In celebration of this day, we looked at how food can affect our emotional and mental well- being.
Speaking to a registered dietitian, Mbali Mapholi of Mbali Mapholi Inc she says the fuel for the brain is food and what we eat directly affects the structure and function of the brain and, ultimately, our mood.
“Eating high-quality foods that are high in vitamins, minerals, antioxidants, oils, and all other plant nutrients nourishes and protects the brain from oxidation (free radical damage) and inflammation. Eating poor quality foods such as refined and processed foods worsen the body’s regulation of insulin, they also promote inflammation and oxidative stress. Multiple studies have found a correlation between a diet high in refined sugars and impaired brain function — and even a worsening of symptoms of mood disorders, such as depression.
There are many consequences and correlations between not only what we eat, how we feel, and how we ultimately behave, but also the kinds of bacteria that live in your gut”, says Mapholi.
She says the inner workings of our digestive system doesn't just help us digest food but also guide our emotions. That studies have compared “traditional” diets, like the Mediterranean diet and the traditional Japanese diet, to a typical “Western” diet and have shown that the risk of depression is 25% to 35% lower in those who eat a traditional diet.
“This difference has been linked to the fact that these traditional diets tend to be high in vegetables, fruits, unprocessed grains, and fish and seafood, and to contain only modest amounts of lean meats and dairy.

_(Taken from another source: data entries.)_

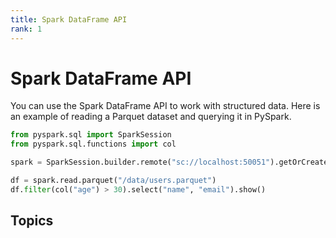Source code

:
```yaml
---
title: Spark DataFrame API
rank: 1
---
```


# Spark DataFrame API

You can use the Spark DataFrame API to work with structured data. Here is an example of reading a Parquet dataset and querying it in PySpark.

```python
from pyspark.sql import SparkSession
from pyspark.sql.functions import col

spark = SparkSession.builder.remote("sc://localhost:50051").getOrCreate()

df = spark.read.parquet("/data/users.parquet")
df.filter(col("age") > 30).select("name", "email").show()
```

## Topics

<PageList :data="data" :prefix="['guide', 'dataframe']" />

<script setup>
import PageList from "@theme/components/PageList.vue";
import { data } from "./index.data.ts";
</script>
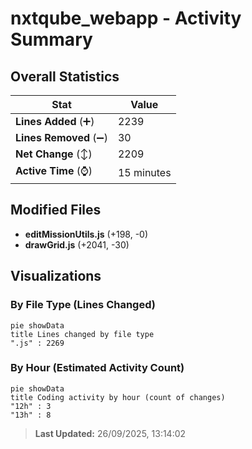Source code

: # nxtqube_webapp - Activity Summary 

## Overall Statistics

| Stat                   | Value                                                             |
| ---------------------- | ----------------------------------------------------------------- |
| **Lines Added** (➕)   | 2239                                          |
| **Lines Removed** (➖) | 30                                        |
| **Net Change** (↕)    | 2209                |
| **Active Time** (⌚)   | 15 minutes |


## Modified Files
- **editMissionUtils.js** (+198, -0)
- **drawGrid.js** (+2041, -30)

## Visualizations

### By File Type (Lines Changed)

```mermaid
pie showData
title Lines changed by file type
".js" : 2269
```

### By Hour (Estimated Activity Count)

```mermaid
pie showData
title Coding activity by hour (count of changes)
"12h" : 3
"13h" : 8
```


> **Last Updated:** 26/09/2025, 13:14:02
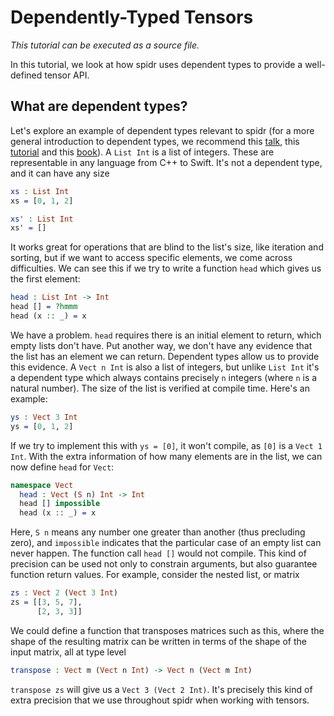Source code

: <!--
Copyright 2022 Joel Berkeley

Licensed under the Apache License, Version 2.0 (the "License");
you may not use this file except in compliance with the License.
You may obtain a copy of the License at

    http://www.apache.org/licenses/LICENSE-2.0

Unless required by applicable law or agreed to in writing, software
distributed under the License is distributed on an "AS IS" BASIS,
WITHOUT WARRANTIES OR CONDITIONS OF ANY KIND, either express or implied.
See the License for the specific language governing permissions and
limitations under the License.
-->
# Dependently-Typed Tensors

_This tutorial can be executed as a source file._

In this tutorial, we look at how spidr uses dependent types to provide a well-defined tensor API.

## What are dependent types?

Let's explore an example of dependent types relevant to spidr (for a more general introduction to dependent types, we recommend this [talk](https://www.youtube.com/watch?v=mOtKD7ml0NU), this [tutorial](https://github.com/stefan-hoeck/idris2-tutorial) and this [book](https://www.manning.com/books/type-driven-development-with-idris)). A `List Int` is a list of integers. These are representable in any language from C++ to Swift. It's not a dependent type, and it can have any size
<!-- idris
import Data.Vect
-->
```idris
xs : List Int
xs = [0, 1, 2]

xs' : List Int
xs' = []
```
It works great for operations that are blind to the list's size, like iteration and sorting, but if we want to access specific elements, we come across difficulties. We can see this if we try to write a function `head` which gives us the first element:
```idris
head : List Int -> Int
head [] = ?hmmm
head (x :: _) = x
```
We have a problem. `head` requires there is an initial element to return, which empty lists don't have. Put another way, we don't have any evidence that the list has an element we can return. Dependent types allow us to provide this evidence. A `Vect n Int` is also a list of integers, but unlike `List Int` it's a dependent type which always contains precisely `n` integers (where `n` is a natural number). The size of the list is verified at compile time. Here's an example:
```idris
ys : Vect 3 Int
ys = [0, 1, 2]
```
If we try to implement this with `ys = [0]`, it won't compile, as `[0]` is a `Vect 1 Int`. With the extra information of how many elements are in the list, we can now define `head` for `Vect`:
```idris
namespace Vect
  head : Vect (S n) Int -> Int
  head [] impossible
  head (x :: _) = x
```
Here, `S n` means any number one greater than another (thus precluding zero), and `impossible` indicates that the particular case of an empty list can never happen. The function call `head []` would not compile. This kind of precision can be used not only to constrain arguments, but also guarantee function return values. For example, consider the nested list, or matrix
```idris
zs : Vect 2 (Vect 3 Int)
zs = [[3, 5, 7],
      [2, 3, 3]]
```
We could define a function that transposes matrices such as this, where the shape of the resulting matrix can be written in terms of the shape of the input matrix, all at type level
```idris
transpose : Vect m (Vect n Int) -> Vect n (Vect m Int)
```
`transpose zs` will give us a `Vect 3 (Vect 2 Int)`. It's precisely this kind of extra precision that we use throughout spidr when working with tensors.

<!-- idris
main : IO ()
-->
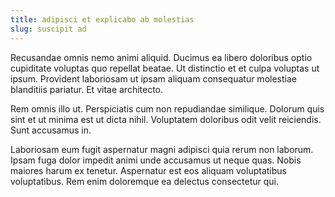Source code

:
 ```yaml
---
title: adipisci et explicabo ab molestias
slug: suscipit ad
---
```


Recusandae omnis nemo animi aliquid. Ducimus ea libero doloribus optio cupiditate voluptas quo repellat beatae. Ut distinctio et et culpa voluptas ut ipsum. Provident laboriosam ut ipsam aliquam consequatur molestiae blanditiis pariatur. Et vitae architecto.

Rem omnis illo ut. Perspiciatis cum non repudiandae similique. Dolorum quis sint et ut minima est ut dicta nihil. Voluptatem doloribus odit velit reiciendis. Sunt accusamus in.

Laboriosam eum fugit aspernatur magni adipisci quia rerum non laborum. Ipsam fuga dolor impedit animi unde accusamus ut neque quas. Nobis maiores harum ex tenetur. Aspernatur est eos aliquam voluptatibus voluptatibus. Rem enim doloremque ea delectus consectetur qui.
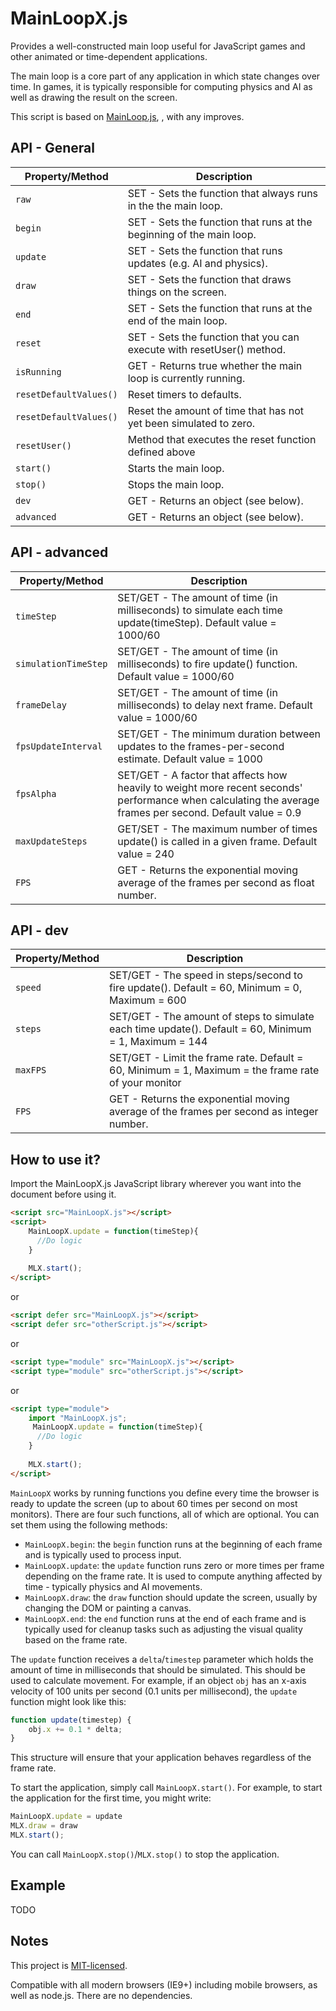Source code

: # MainLoopX.js
Provides a well-constructed main loop useful for JavaScript games and other animated or time-dependent applications.

The main loop is a core part of any application in which state changes over time. In games, it is typically responsible for computing physics and AI as well as drawing the result on the screen.

This script is based on [MainLoop.js](https://github.com/IceCreamYou/MainLoop.js), , with any improves.

## API - General

| Property/Method       | Description                                                                                                      |
|-----------------------|------------------------------------------------------------------------------------------------------------------|
| `raw`                 | SET - Sets the function that always runs in the the main loop.                                                   |
| `begin`               | SET - Sets the function that runs at the beginning of the main loop.                                             |
| `update`              | SET - Sets the function that runs updates (e.g. AI and physics).                                                 |
| `draw`                | SET - Sets the function that draws things on the screen.                                                         |
| `end`                 | SET - Sets the function that runs at the end of the main loop.                                                   |
| `reset`               | SET - Sets the function that you can execute with resetUser() method.                                            |
| `isRunning`           | GET - Returns true whether the main loop is currently running.                                                   |
| `resetDefaultValues()`| Reset timers to defaults.                                                                                        |
| `resetDefaultValues()`| Reset the amount of time that has not yet been simulated to zero.                                                |
| `resetUser()`         | Method that executes the reset function defined above                                                            |
| `start()`             | Starts the main loop.                                                                                            |
| `stop()`              | Stops the main loop.                                                                                             |
| `dev`                 | GET - Returns an object (see below).                                                                             |
| `advanced`            | GET - Returns an object (see below).                                                                             |


## API - advanced

| Property/Method       | Description                                                                                                       |
|--------------------------|----------------------------------------------------------------------------------------------------------------|
| `timeStep`               | SET/GET - The amount of time (in milliseconds) to simulate each time update(timeStep). Default value = 1000/60 |
| `simulationTimeStep`     | SET/GET - The amount of time (in milliseconds) to fire update() function. Default value = 1000/60              |
| `frameDelay`             | SET/GET - The amount of time (in milliseconds) to delay next frame. Default value = 1000/60                    |
| `fpsUpdateInterval`      | SET/GET - The minimum duration between updates to the frames-per-second estimate. Default value = 1000         |
| `fpsAlpha`               | SET/GET - A factor that affects how heavily to weight more recent seconds' performance when calculating the average frames per second. Default value =  0.9 |
| `maxUpdateSteps`         | GET/SET - The maximum number of times update() is called in a given frame. Default value = 240                 |
| `FPS`                    | GET - Returns the exponential moving average of the frames per second as float number.                         |


## API - dev

| Property/Method       | Description                                                                                                |
|--------------------------|---------------------------------------------------------------------------------------------------------|
| `speed`               | SET/GET - The speed in steps/second to fire update(). Default = 60, Minimum = 0, Maximum = 600             |
| `steps`               | SET/GET - The amount of steps to simulate each time update(). Default = 60, Minimum = 1, Maximum = 144     |
| `maxFPS`              | SET/GET - Limit the frame rate. Default = 60, Minimum = 1, Maximum = the frame rate of your monitor        |
| `FPS`                 | GET - Returns the exponential moving average of the frames per second as integer number.                   |

## How to use it?

Import the MainLoopX.js JavaScript library wherever you want into the document before using it.

``` html
<script src="MainLoopX.js"></script>
<script>
    MainLoopX.update = function(timeStep){
      //Do logic
    }
  
    MLX.start();
</script>
```

or

``` html
<script defer src="MainLoopX.js"></script>
<script defer src="otherScript.js"></script>
```

or

``` html
<script type="module" src="MainLoopX.js"></script>
<script type="module" src="otherScript.js"></script>
```

or

``` html
<script type="module">
    import "MainLoopX.js";
     MainLoopX.update = function(timeStep){
      //Do logic
    }
  
    MLX.start();
</script>
```

`MainLoopX` works by running functions you define every time the browser is
ready to update the screen (up to about 60 times per second on most monitors).
There are four such functions, all of which are optional. You can set them
using the following methods:

 - `MainLoopX.begin`: the `begin` function runs at the beginning of each
   frame and is typically used to process input.
 - `MainLoopX.update`: the `update` function runs zero or more times per
   frame depending on the frame rate. It is used to compute anything affected
   by time - typically physics and AI movements.
 - `MainLoopX.draw`: the `draw` function should update the screen, usually
   by changing the DOM or painting a canvas.
 - `MainLoopX.end`: the `end` function runs at the end of each frame and is
   typically used for cleanup tasks such as adjusting the visual quality based
   on the frame rate.

The `update` function receives a `delta`/`timestep` parameter which holds the amount of
time in milliseconds that should be simulated. This should be used to calculate
movement. For example, if an object `obj` has an x-axis velocity of 100 units
per second (0.1 units per millisecond), the `update` function might look like
this:

```javascript
function update(timestep) {
    obj.x += 0.1 * delta;
}
```

This structure will ensure that your application behaves regardless of the
frame rate.

To start the application, simply call `MainLoopX.start()`. For example, to start
the application for the first time, you might write:

```javascript
MainLoopX.update = update
MLX.draw = draw
MLX.start();
```

You can call `MainLoopX.stop()`/`MLX.stop()` to stop the application.

## Example

TODO

## Notes

This project is
[MIT-licensed](https://github.com/erovas/MainLoopX.js/blob/main/LICENSE).

Compatible with all modern browsers (IE9+) including mobile browsers, as well
as node.js. There are no dependencies.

The typical emotions and mental well-being promoting diet include the following foods:
- Plenty of all types of Fruits and Vegetables
- Plant oils: e.g. Avocado, nuts and nut butter, seeds, plant oils e.g. canola oil, olive oil.
- Wholegrains (high in nutrients & fibre): e.g. Oats, barley, millet, corn, corn kernels (pop-corn), brown rice.
- Fatty “oily” fish (high in omega 3 Fatty Acids): e.g. Salmon, pilchards, sardines, trout.
- Fermented foods: e.g. Kimchi, miso, sauerkraut, pickles, kombucha.